I've gained so many new insights and perspectives, with the help of a very good therapist. I've looked back at my life as a whole for the first time, connecting all the fragments and putting it all in perspective, seeing what was driving me for so long. I've seen how much her death defined my life. I don't know what it would have been otherwise, but it would have been nothing like what it was. It was an "accidental" life, a life that wasn't supposed to happen, a life alone without her. I look back at that life now, 3 decades on, and feel so sad for myself, for how lost I was for so long.
But the most important insight I've had is that although the sorrow will never really go away, I don't have to be afraid of it, and it can't really hurt me. And I've seen that it comes together with all the happy memories. They can't be separated. I've been trying to run from the pain my whole life, but in doing that I lost my happy memories of Jan. So now I welcome them both. The sorrow comes and goes, but the happy memories, and all that she gave me, are always with me.
And Jan is with me always too. Through this, I've gotten her back in some way. I feel her always now. She's a part of me, in a very real way. I don't know what that is or what it means, and I don't call it anything. I don't call it religious or spiritual, but I know it's real. I just know that she's with me always, because I feel her.

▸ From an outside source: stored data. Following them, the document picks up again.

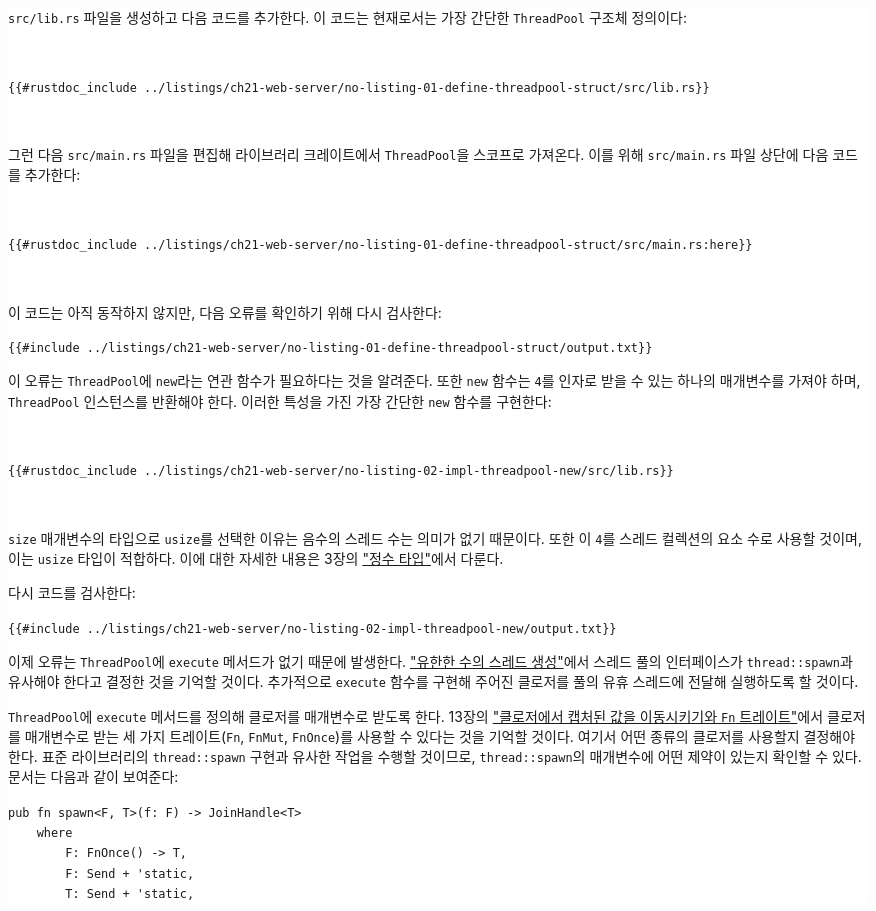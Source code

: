 `src/lib.rs` 파일을 생성하고 다음 코드를 추가한다. 이 코드는 현재로서는 가장 간단한 `ThreadPool` 구조체 정의이다:

<Listing file-name="src/lib.rs">

```rust,noplayground
{{#rustdoc_include ../listings/ch21-web-server/no-listing-01-define-threadpool-struct/src/lib.rs}}
```

</Listing>

그런 다음 `src/main.rs` 파일을 편집해 라이브러리 크레이트에서 `ThreadPool`을 스코프로 가져온다. 이를 위해 `src/main.rs` 파일 상단에 다음 코드를 추가한다:

<Listing file-name="src/main.rs">

```rust,ignore
{{#rustdoc_include ../listings/ch21-web-server/no-listing-01-define-threadpool-struct/src/main.rs:here}}
```

</Listing>

이 코드는 아직 동작하지 않지만, 다음 오류를 확인하기 위해 다시 검사한다:

```console
{{#include ../listings/ch21-web-server/no-listing-01-define-threadpool-struct/output.txt}}
```

이 오류는 `ThreadPool`에 `new`라는 연관 함수가 필요하다는 것을 알려준다. 또한 `new` 함수는 `4`를 인자로 받을 수 있는 하나의 매개변수를 가져야 하며, `ThreadPool` 인스턴스를 반환해야 한다. 이러한 특성을 가진 가장 간단한 `new` 함수를 구현한다:

<Listing file-name="src/lib.rs">

```rust,noplayground
{{#rustdoc_include ../listings/ch21-web-server/no-listing-02-impl-threadpool-new/src/lib.rs}}
```

</Listing>

`size` 매개변수의 타입으로 `usize`를 선택한 이유는 음수의 스레드 수는 의미가 없기 때문이다. 또한 이 `4`를 스레드 컬렉션의 요소 수로 사용할 것이며, 이는 `usize` 타입이 적합하다. 이에 대한 자세한 내용은 3장의 ["정수 타입"][integer-types]에서 다룬다.

다시 코드를 검사한다:

```console
{{#include ../listings/ch21-web-server/no-listing-02-impl-threadpool-new/output.txt}}
```

이제 오류는 `ThreadPool`에 `execute` 메서드가 없기 때문에 발생한다. ["유한한 수의 스레드 생성"](#creating-a-finite-number-of-threads)에서 스레드 풀의 인터페이스가 `thread::spawn`과 유사해야 한다고 결정한 것을 기억할 것이다. 추가적으로 `execute` 함수를 구현해 주어진 클로저를 풀의 유휴 스레드에 전달해 실행하도록 할 것이다.

`ThreadPool`에 `execute` 메서드를 정의해 클로저를 매개변수로 받도록 한다. 13장의 ["클로저에서 캡처된 값을 이동시키기와 `Fn` 트레이트"][fn-traits]에서 클로저를 매개변수로 받는 세 가지 트레이트(`Fn`, `FnMut`, `FnOnce`)를 사용할 수 있다는 것을 기억할 것이다. 여기서 어떤 종류의 클로저를 사용할지 결정해야 한다. 표준 라이브러리의 `thread::spawn` 구현과 유사한 작업을 수행할 것이므로, `thread::spawn`의 매개변수에 어떤 제약이 있는지 확인할 수 있다. 문서는 다음과 같이 보여준다:

```rust,ignore
pub fn spawn<F, T>(f: F) -> JoinHandle<T>
    where
        F: FnOnce() -> T,
        F: Send + 'static,
        T: Send + 'static,
```


[creating-type-synonyms-with-type-aliases]: ch20-03-advanced-types.html#creating-type-synonyms-with-type-aliases
[integer-types]: ch03-02-data-types.html#integer-types
[fn-traits]: ch13-01-closures.html#moving-captured-values-out-of-the-closure-and-the-fn-traits
[builder]: ../std/thread/struct.Builder.html
[builder-spawn]: ../std/thread/struct.Builder.html#method.spawn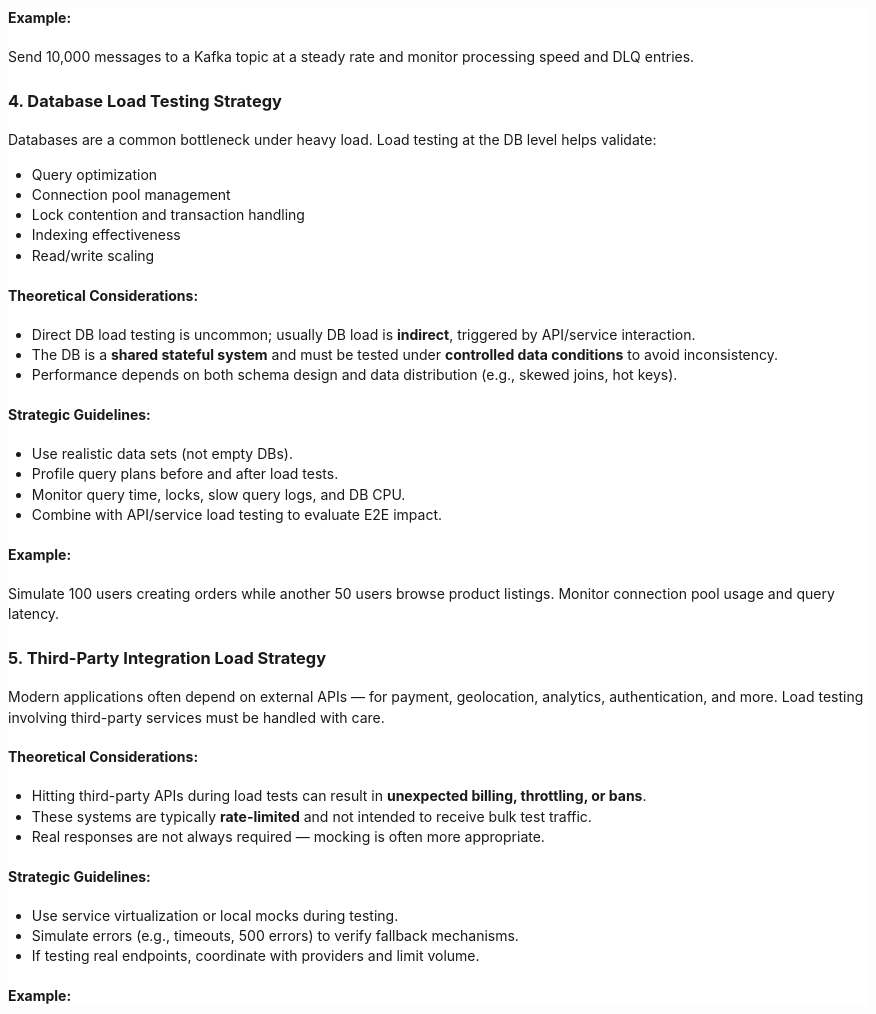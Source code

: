 #### Example:

Send 10,000 messages to a Kafka topic at a steady rate and monitor processing speed and DLQ entries.

### **4. Database Load Testing Strategy**

Databases are a common bottleneck under heavy load. Load testing at the DB level helps validate:

* Query optimization
* Connection pool management
* Lock contention and transaction handling
* Indexing effectiveness
* Read/write scaling

#### Theoretical Considerations:

* Direct DB load testing is uncommon; usually DB load is **indirect**, triggered by API/service interaction.
* The DB is a **shared stateful system** and must be tested under **controlled data conditions** to avoid inconsistency.
* Performance depends on both schema design and data distribution (e.g., skewed joins, hot keys).

#### Strategic Guidelines:

* Use realistic data sets (not empty DBs).
* Profile query plans before and after load tests.
* Monitor query time, locks, slow query logs, and DB CPU.
* Combine with API/service load testing to evaluate E2E impact.

#### Example:

Simulate 100 users creating orders while another 50 users browse product listings. Monitor connection pool usage and query latency.

### **5. Third-Party Integration Load Strategy**

Modern applications often depend on external APIs — for payment, geolocation, analytics, authentication, and more. Load testing involving third-party services must be handled with care.

#### Theoretical Considerations:

* Hitting third-party APIs during load tests can result in **unexpected billing, throttling, or bans**.
* These systems are typically **rate-limited** and not intended to receive bulk test traffic.
* Real responses are not always required — mocking is often more appropriate.

#### Strategic Guidelines:

* Use service virtualization or local mocks during testing.
* Simulate errors (e.g., timeouts, 500 errors) to verify fallback mechanisms.
* If testing real endpoints, coordinate with providers and limit volume.

#### Example:
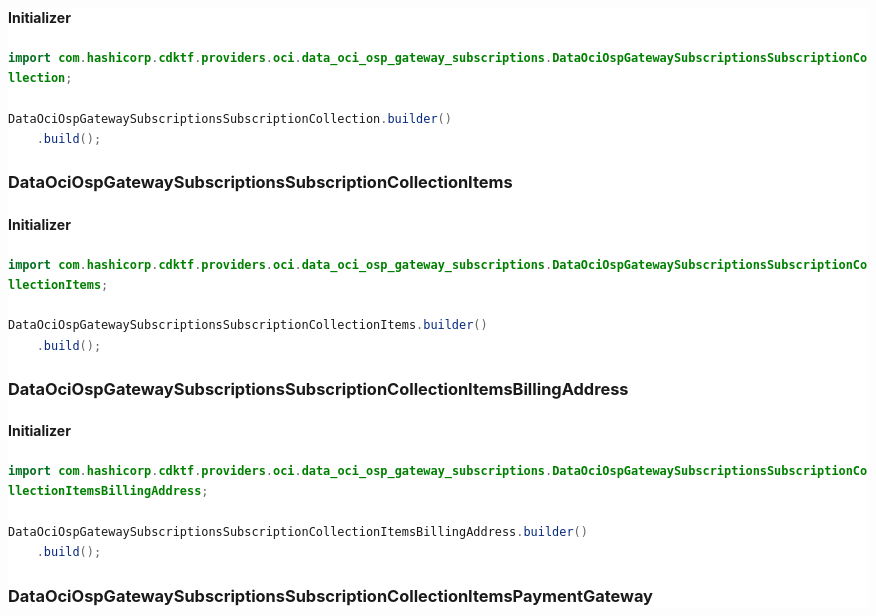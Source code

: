 #### Initializer <a name="Initializer" id="rhizo-co-terraform-provider-oci.dataOciOspGatewaySubscriptions.DataOciOspGatewaySubscriptionsSubscriptionCollection.Initializer"></a>

```java
import com.hashicorp.cdktf.providers.oci.data_oci_osp_gateway_subscriptions.DataOciOspGatewaySubscriptionsSubscriptionCollection;

DataOciOspGatewaySubscriptionsSubscriptionCollection.builder()
    .build();
```


### DataOciOspGatewaySubscriptionsSubscriptionCollectionItems <a name="DataOciOspGatewaySubscriptionsSubscriptionCollectionItems" id="rhizo-co-terraform-provider-oci.dataOciOspGatewaySubscriptions.DataOciOspGatewaySubscriptionsSubscriptionCollectionItems"></a>

#### Initializer <a name="Initializer" id="rhizo-co-terraform-provider-oci.dataOciOspGatewaySubscriptions.DataOciOspGatewaySubscriptionsSubscriptionCollectionItems.Initializer"></a>

```java
import com.hashicorp.cdktf.providers.oci.data_oci_osp_gateway_subscriptions.DataOciOspGatewaySubscriptionsSubscriptionCollectionItems;

DataOciOspGatewaySubscriptionsSubscriptionCollectionItems.builder()
    .build();
```


### DataOciOspGatewaySubscriptionsSubscriptionCollectionItemsBillingAddress <a name="DataOciOspGatewaySubscriptionsSubscriptionCollectionItemsBillingAddress" id="rhizo-co-terraform-provider-oci.dataOciOspGatewaySubscriptions.DataOciOspGatewaySubscriptionsSubscriptionCollectionItemsBillingAddress"></a>

#### Initializer <a name="Initializer" id="rhizo-co-terraform-provider-oci.dataOciOspGatewaySubscriptions.DataOciOspGatewaySubscriptionsSubscriptionCollectionItemsBillingAddress.Initializer"></a>

```java
import com.hashicorp.cdktf.providers.oci.data_oci_osp_gateway_subscriptions.DataOciOspGatewaySubscriptionsSubscriptionCollectionItemsBillingAddress;

DataOciOspGatewaySubscriptionsSubscriptionCollectionItemsBillingAddress.builder()
    .build();
```


### DataOciOspGatewaySubscriptionsSubscriptionCollectionItemsPaymentGateway <a name="DataOciOspGatewaySubscriptionsSubscriptionCollectionItemsPaymentGateway" id="rhizo-co-terraform-provider-oci.dataOciOspGatewaySubscriptions.DataOciOspGatewaySubscriptionsSubscriptionCollectionItemsPaymentGateway"></a>
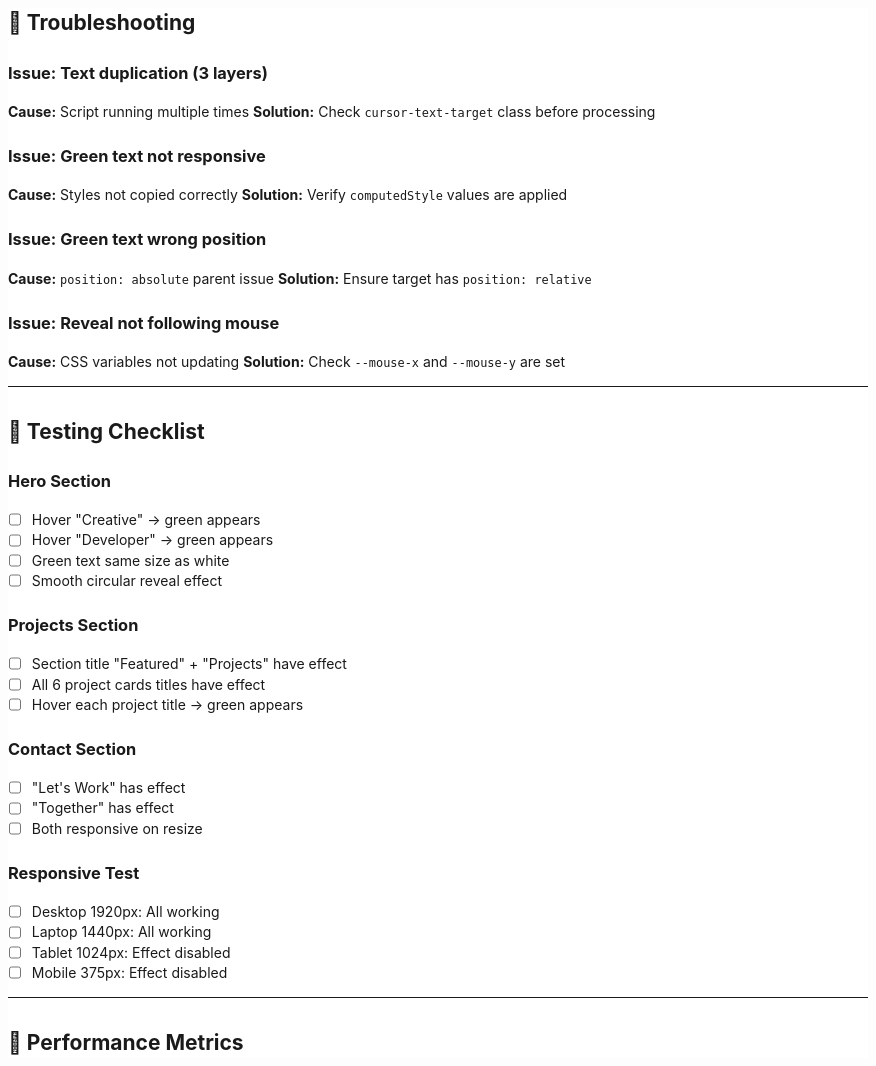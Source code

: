 
## 🐛 Troubleshooting

### Issue: Text duplication (3 layers)
**Cause:** Script running multiple times
**Solution:** Check `cursor-text-target` class before processing

### Issue: Green text not responsive
**Cause:** Styles not copied correctly
**Solution:** Verify `computedStyle` values are applied

### Issue: Green text wrong position
**Cause:** `position: absolute` parent issue
**Solution:** Ensure target has `position: relative`

### Issue: Reveal not following mouse
**Cause:** CSS variables not updating
**Solution:** Check `--mouse-x` and `--mouse-y` are set

---

## 📝 Testing Checklist

### Hero Section
- [ ] Hover "Creative" → green appears
- [ ] Hover "Developer" → green appears
- [ ] Green text same size as white
- [ ] Smooth circular reveal effect

### Projects Section
- [ ] Section title "Featured" + "Projects" have effect
- [ ] All 6 project cards titles have effect
- [ ] Hover each project title → green appears

### Contact Section
- [ ] "Let's Work" has effect
- [ ] "Together" has effect
- [ ] Both responsive on resize

### Responsive Test
- [ ] Desktop 1920px: All working
- [ ] Laptop 1440px: All working
- [ ] Tablet 1024px: Effect disabled
- [ ] Mobile 375px: Effect disabled

---

## 🚀 Performance Metrics
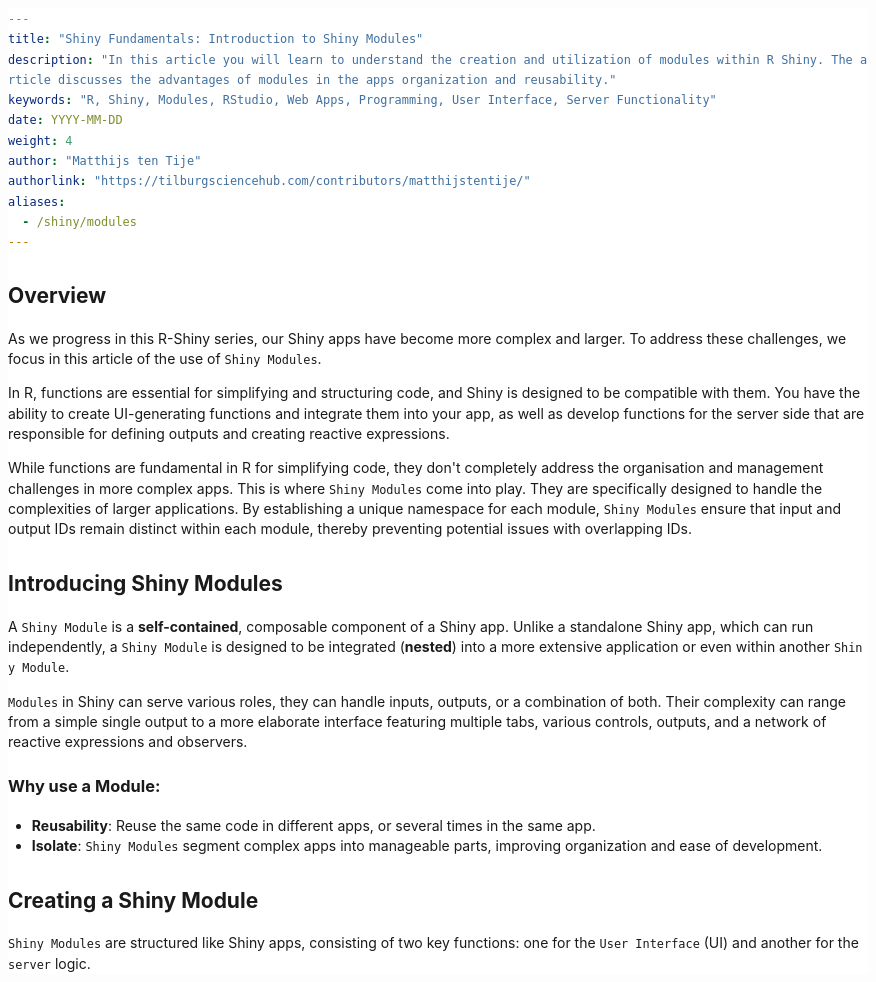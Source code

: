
 ```yaml
---
title: "Shiny Fundamentals: Introduction to Shiny Modules"
description: "In this article you will learn to understand the creation and utilization of modules within R Shiny. The article discusses the advantages of modules in the apps organization and reusability."
keywords: "R, Shiny, Modules, RStudio, Web Apps, Programming, User Interface, Server Functionality"
date: YYYY-MM-DD
weight: 4
author: "Matthijs ten Tije"
authorlink: "https://tilburgsciencehub.com/contributors/matthijstentije/"
aliases:
  - /shiny/modules
---
```



## Overview
As we progress in this R-Shiny series, our Shiny apps have become more complex and larger. To address these challenges, we focus in this article of the use of `Shiny Modules`.

In R, functions are essential for simplifying and structuring code, and Shiny is designed to be compatible with them. You have the ability to create UI-generating functions and integrate them into your app, as well as develop functions for the server side that are responsible for defining outputs and creating reactive expressions.

While functions are fundamental in R for simplifying code, they don't completely address the organisation and management challenges in more complex apps. This is where `Shiny Modules` come into play. They are specifically designed to handle the complexities of larger applications. By establishing a unique namespace for each module, `Shiny Modules` ensure that input and output IDs remain distinct within each module, thereby preventing potential issues with overlapping IDs.

## Introducing Shiny Modules
A `Shiny Module` is a **self-contained**, composable component of a Shiny app. Unlike a standalone Shiny app, which can run independently, a `Shiny Module` is designed to be integrated (**nested**) into a more extensive application or even within another `Shiny Module`.

`Modules` in Shiny can serve various roles, they can handle inputs, outputs, or a combination of both. 
Their complexity can range from a simple single output to a more elaborate interface featuring multiple tabs, various controls, outputs, and a network of reactive expressions and observers.

### Why use a Module: 

- **Reusability**:
Reuse the same code in different apps, or several times in the same app. 
- **Isolate**:
`Shiny Modules` segment complex apps into manageable parts, improving organization and ease of development.

## Creating a Shiny Module
`Shiny Modules` are structured like Shiny apps, consisting of two key functions: one for the `User Interface` (UI) and another for the `server` logic.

And the journey continues. It will continue for the rest of my life. There's no Hollywood ending here, no happily ever after, no riding off into the sunset with a smile on my face and peace in my heart. No uplifting message of hope that says that everything will always be all right in the end. The journey will continue – taking me to places I'm not sure of, showing me things I don't understand – with all the pain and darkness, longing and loneliness, questions without answers, groping blindly to find my way every day, always asking the meaning of such a terrible thing – and always wondering if there is any.